I have a rather healthy looking skin with one problem, it's extremely oily. I don't have any acne problems but I do get one or two pimples every once in a while.

I'm considering purchasing either MAC's Studio Fix Fluid or Giorgio Armani's Face Fabric but I don't know which one will work better with my oily skin.
Face Fabric is supposed to be a sort of colored primer and since primers are good at controlling oiliness I'm guessing this foundation is good for my skin type. On the other hand, I read a lot of post of Specktra members with oily skins saying SFF is fantastic. 

So my question is, which one should I buy? SFF is considerably cheaper than Face Fabric so that's something that needs to be taken into consideration as well. My skin doesn't usually require a lot of coverage but I can easily deal with medium coverage. I just don't want a foundation that will give me that horrible mask look, I want it to look very natural. 
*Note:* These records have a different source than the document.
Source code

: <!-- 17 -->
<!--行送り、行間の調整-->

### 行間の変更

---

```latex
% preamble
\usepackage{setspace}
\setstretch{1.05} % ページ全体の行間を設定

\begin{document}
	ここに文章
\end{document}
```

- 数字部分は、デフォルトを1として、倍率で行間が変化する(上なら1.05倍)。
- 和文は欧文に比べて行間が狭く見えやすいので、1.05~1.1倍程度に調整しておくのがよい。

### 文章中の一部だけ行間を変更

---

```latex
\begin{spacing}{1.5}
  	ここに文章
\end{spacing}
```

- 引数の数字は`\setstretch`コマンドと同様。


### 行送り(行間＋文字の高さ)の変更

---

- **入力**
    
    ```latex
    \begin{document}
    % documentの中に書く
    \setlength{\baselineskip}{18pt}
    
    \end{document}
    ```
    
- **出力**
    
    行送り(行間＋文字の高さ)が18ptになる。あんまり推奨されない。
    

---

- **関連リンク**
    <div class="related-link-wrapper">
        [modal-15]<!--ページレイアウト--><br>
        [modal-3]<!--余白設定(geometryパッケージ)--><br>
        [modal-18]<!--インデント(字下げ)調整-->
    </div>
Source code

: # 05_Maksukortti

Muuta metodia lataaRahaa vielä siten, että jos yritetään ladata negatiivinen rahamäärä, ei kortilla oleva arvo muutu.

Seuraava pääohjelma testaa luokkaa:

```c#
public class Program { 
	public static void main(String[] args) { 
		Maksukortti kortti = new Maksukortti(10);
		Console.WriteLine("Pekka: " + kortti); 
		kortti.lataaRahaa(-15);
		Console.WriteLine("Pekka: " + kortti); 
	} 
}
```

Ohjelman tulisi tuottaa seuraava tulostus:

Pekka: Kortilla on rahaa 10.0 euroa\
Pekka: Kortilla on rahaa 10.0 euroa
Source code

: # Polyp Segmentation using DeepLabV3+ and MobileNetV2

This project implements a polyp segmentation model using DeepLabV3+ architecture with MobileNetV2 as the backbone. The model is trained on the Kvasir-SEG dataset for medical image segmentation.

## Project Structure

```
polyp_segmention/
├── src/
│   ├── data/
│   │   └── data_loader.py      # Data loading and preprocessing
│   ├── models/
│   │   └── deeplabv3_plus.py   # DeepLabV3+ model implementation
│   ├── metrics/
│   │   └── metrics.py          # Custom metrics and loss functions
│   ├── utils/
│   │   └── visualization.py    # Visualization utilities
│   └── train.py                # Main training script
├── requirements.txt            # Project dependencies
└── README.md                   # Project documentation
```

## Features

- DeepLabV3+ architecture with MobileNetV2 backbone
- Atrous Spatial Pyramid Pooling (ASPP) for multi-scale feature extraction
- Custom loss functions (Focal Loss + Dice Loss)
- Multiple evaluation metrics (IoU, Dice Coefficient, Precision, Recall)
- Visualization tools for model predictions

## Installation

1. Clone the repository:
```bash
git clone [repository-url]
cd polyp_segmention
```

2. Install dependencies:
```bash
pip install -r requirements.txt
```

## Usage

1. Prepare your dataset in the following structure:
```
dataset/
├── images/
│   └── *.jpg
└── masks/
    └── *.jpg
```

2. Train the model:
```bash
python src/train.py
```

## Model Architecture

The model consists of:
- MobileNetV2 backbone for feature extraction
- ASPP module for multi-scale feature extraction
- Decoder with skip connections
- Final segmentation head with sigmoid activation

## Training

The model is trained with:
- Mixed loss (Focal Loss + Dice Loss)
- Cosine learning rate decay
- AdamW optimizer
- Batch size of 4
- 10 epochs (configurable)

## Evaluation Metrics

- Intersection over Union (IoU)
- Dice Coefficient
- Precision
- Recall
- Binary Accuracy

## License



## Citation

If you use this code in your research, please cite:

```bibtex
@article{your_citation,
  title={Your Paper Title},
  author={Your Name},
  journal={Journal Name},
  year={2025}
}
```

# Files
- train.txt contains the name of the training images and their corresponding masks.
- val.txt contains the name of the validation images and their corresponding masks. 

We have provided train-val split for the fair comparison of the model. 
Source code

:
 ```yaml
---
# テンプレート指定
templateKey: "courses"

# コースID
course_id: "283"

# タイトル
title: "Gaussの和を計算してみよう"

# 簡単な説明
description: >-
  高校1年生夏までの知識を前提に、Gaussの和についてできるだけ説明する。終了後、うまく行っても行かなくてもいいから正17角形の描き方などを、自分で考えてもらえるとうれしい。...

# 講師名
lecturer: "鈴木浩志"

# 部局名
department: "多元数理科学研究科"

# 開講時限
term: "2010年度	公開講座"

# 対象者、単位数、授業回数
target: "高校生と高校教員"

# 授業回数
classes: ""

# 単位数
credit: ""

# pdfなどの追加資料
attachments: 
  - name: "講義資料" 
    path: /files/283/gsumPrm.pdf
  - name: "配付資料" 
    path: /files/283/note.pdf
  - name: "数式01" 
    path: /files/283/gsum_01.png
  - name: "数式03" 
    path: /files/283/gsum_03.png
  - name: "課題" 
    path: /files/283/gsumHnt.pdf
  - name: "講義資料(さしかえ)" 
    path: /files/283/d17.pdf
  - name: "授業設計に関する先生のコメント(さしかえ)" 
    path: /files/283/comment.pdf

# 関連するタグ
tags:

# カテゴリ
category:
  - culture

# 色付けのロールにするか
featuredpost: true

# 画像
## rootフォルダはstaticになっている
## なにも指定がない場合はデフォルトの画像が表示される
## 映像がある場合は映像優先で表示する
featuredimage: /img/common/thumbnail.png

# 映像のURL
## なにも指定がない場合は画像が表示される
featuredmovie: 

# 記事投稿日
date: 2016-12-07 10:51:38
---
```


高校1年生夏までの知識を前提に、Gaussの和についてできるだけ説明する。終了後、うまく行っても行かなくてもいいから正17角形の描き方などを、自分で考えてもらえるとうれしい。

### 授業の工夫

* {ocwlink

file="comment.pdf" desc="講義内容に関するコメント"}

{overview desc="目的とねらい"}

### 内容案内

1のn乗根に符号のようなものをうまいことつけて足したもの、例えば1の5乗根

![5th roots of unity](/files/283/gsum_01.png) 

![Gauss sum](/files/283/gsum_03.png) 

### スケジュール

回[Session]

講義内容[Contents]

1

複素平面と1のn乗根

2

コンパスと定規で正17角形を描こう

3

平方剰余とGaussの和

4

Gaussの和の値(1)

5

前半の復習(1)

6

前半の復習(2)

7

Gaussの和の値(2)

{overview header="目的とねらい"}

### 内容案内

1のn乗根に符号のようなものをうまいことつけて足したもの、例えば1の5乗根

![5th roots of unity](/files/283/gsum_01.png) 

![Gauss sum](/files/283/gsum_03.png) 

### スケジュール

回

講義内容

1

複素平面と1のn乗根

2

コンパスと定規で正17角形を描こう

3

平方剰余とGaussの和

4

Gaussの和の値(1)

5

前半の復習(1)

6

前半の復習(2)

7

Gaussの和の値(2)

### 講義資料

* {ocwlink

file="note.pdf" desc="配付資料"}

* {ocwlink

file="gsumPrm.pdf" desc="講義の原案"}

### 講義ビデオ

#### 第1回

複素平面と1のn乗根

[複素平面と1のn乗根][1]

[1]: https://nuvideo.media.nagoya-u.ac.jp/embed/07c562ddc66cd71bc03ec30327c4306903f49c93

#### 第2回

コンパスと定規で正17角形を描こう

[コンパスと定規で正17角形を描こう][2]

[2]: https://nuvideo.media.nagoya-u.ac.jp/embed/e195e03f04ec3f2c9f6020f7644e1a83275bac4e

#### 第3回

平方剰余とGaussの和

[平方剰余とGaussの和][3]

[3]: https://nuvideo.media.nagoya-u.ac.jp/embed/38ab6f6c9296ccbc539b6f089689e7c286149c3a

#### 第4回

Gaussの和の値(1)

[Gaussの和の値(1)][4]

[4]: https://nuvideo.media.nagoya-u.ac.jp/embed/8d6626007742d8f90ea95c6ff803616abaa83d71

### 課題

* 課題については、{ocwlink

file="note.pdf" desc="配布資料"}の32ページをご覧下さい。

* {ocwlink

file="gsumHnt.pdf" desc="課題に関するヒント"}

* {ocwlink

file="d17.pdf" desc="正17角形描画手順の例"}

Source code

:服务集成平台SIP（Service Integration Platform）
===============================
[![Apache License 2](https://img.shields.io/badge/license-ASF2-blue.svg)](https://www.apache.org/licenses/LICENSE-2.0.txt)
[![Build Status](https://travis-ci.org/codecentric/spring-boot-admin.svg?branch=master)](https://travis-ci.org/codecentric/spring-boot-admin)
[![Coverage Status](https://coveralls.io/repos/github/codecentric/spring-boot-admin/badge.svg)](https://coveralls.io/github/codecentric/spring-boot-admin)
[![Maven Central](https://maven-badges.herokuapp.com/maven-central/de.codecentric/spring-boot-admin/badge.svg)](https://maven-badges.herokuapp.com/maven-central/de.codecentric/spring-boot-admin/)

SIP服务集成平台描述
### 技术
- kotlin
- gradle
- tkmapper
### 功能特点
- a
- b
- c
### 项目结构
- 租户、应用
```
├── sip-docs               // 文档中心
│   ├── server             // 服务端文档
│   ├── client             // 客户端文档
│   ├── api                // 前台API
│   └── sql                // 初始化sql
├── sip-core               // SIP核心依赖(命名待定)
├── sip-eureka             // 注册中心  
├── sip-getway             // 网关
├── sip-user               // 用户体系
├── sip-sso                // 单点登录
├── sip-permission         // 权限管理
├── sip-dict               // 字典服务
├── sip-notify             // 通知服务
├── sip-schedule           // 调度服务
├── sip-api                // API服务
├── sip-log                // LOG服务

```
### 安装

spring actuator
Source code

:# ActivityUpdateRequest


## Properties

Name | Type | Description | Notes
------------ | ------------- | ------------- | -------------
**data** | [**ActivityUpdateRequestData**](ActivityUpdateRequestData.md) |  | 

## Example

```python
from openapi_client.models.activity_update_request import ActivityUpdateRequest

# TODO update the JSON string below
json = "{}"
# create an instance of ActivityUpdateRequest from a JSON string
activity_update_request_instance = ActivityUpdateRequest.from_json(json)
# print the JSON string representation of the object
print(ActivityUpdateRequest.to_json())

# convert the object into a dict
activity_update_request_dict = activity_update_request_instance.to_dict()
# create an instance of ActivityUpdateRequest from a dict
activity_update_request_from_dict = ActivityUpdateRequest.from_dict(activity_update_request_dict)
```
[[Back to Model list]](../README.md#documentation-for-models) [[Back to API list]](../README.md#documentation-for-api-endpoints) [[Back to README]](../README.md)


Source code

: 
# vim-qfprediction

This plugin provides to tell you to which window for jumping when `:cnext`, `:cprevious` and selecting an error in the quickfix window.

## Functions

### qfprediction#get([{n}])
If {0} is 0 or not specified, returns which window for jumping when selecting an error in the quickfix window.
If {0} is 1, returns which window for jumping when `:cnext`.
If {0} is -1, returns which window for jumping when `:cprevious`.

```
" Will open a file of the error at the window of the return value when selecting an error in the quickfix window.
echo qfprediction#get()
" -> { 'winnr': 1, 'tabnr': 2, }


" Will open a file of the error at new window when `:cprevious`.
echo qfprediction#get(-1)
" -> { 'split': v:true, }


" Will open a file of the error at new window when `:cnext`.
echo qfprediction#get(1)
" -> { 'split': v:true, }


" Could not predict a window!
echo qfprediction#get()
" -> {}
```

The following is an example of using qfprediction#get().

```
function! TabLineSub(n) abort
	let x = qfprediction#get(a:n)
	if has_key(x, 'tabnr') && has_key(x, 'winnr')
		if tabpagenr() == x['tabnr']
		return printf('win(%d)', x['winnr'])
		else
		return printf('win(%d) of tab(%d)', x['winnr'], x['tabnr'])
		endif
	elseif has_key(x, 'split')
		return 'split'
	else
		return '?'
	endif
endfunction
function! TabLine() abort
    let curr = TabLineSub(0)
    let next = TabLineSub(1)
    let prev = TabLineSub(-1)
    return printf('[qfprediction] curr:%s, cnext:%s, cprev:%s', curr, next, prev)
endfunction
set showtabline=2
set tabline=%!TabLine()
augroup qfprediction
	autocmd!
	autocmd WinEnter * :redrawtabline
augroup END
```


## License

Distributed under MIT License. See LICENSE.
I've never tried any MAC foundations so, please, feel free to recommend any other foundations you think would be better for my skin.


----------



## anshu7 (Sep 23, 2008)

foundations with spf do not photograph well.u may want to keep tht in mind. I amy be adding to the confusion but mufe fdtns are also good.u may want to chk thm out as well


----------



## Andromeda18_ (Sep 23, 2008)

Quote:

   Originally Posted by *anshu7* 

 
_foundations with spf do not photograph well._

 
Why is that? Ever since I was a child I never enjoyed being photographed so I can't say I've noticed that, simply because I have very few pictures of myself. But anyway, what if I were to use 
	

	
	
		
		

		
			





 before applying a foundation without spf, would that do the trick?


----------



## Kiseki (Sep 24, 2008)

Face Fabric will not give you medium coverage. Look into Armani's Luminous Silk foundation for that type of finish.

Studio Finish tends to oxidize, so try to get a sample and test drive it, if you're prone to break outs proceed with caution.


----------